Michael Schaarschmidt is supported by a Google PhD Fellowship. We are also grateful for receiving research credits from Google Cloud. This research was supported by the EPSRC (grant references EP/M508007/1 and EP/P004024), the Alan Turing Institute, and a Sansom scholarship. Further, we thank Lasse Espeholt for providing support to replicate IMPALA results. We also want to thank the RLlib authors for helping to replicate Ape-X results.
To illustrate how RLgraph helps organize computation graphs, we visualize the IMPALA implementation discussed in the evaluation.
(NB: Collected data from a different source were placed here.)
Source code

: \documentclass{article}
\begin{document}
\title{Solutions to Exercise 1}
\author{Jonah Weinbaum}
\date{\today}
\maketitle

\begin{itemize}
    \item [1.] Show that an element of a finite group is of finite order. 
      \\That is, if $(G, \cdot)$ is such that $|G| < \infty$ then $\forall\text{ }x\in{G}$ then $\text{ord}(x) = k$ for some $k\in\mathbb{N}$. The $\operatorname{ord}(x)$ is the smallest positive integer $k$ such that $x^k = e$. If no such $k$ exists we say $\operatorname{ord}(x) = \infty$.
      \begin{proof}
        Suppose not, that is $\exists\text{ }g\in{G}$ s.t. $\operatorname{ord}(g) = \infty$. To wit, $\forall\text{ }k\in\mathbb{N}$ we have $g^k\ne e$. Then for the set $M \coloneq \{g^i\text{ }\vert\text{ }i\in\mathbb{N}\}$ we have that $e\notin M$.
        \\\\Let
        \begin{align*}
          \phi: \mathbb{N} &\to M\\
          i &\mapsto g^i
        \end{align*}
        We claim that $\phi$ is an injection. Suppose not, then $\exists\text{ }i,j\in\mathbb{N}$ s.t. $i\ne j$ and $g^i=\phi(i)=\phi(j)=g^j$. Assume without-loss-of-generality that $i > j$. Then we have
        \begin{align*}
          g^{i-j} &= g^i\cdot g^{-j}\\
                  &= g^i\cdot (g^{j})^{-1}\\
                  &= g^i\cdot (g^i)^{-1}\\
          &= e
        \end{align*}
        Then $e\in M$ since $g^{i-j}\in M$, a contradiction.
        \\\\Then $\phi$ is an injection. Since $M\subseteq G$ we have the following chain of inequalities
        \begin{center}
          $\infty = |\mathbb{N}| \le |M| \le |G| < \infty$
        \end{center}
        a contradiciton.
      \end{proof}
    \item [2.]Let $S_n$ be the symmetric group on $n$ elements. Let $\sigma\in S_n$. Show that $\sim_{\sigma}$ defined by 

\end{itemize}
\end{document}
Figure 9 illustrates the RLgraph implementation using TensorBoard. As each component’s scope and variables are managed by RLgraph during the build, device assignments and dataflow are easy to visualize. Here, green components are on the GPU while blue components are on the CPU. The dataflow from bottom to top clearly illustrates how tensors are moved from the shared queue, preprocessed, then moved to a staging area. The prior batch is taken from the staging area, then preprocessed and passed to the policy and loss function. The optimizer and policy interact with a Shared scope as learner and workers share policy variables.
Mixed colours imply that a component has multiple sub-components on different devices. For example, the IMPALA loss-function computes an importance correction on the CPU as it is difficult to parallelize, so the loss-component has mixed assignments. We found that RLgraph specifically helps to make more effective use of existing tools like TensorBoard, as clean visualizations are key to identifying problems (e.g. with device assignments).
In Figures 10 and 11 (split due to size in TensorBoard), we show for comparison a visualization of DeepMind’s open source IMPALA implementation. As is common for self-contained RL scripts, scopes, devices, and operation names are handled on an ad-hoc basis. The resulting graph, while implementing the same logic as our code, is highly fragmented in the visualization, making insights into potential problems much more difficult.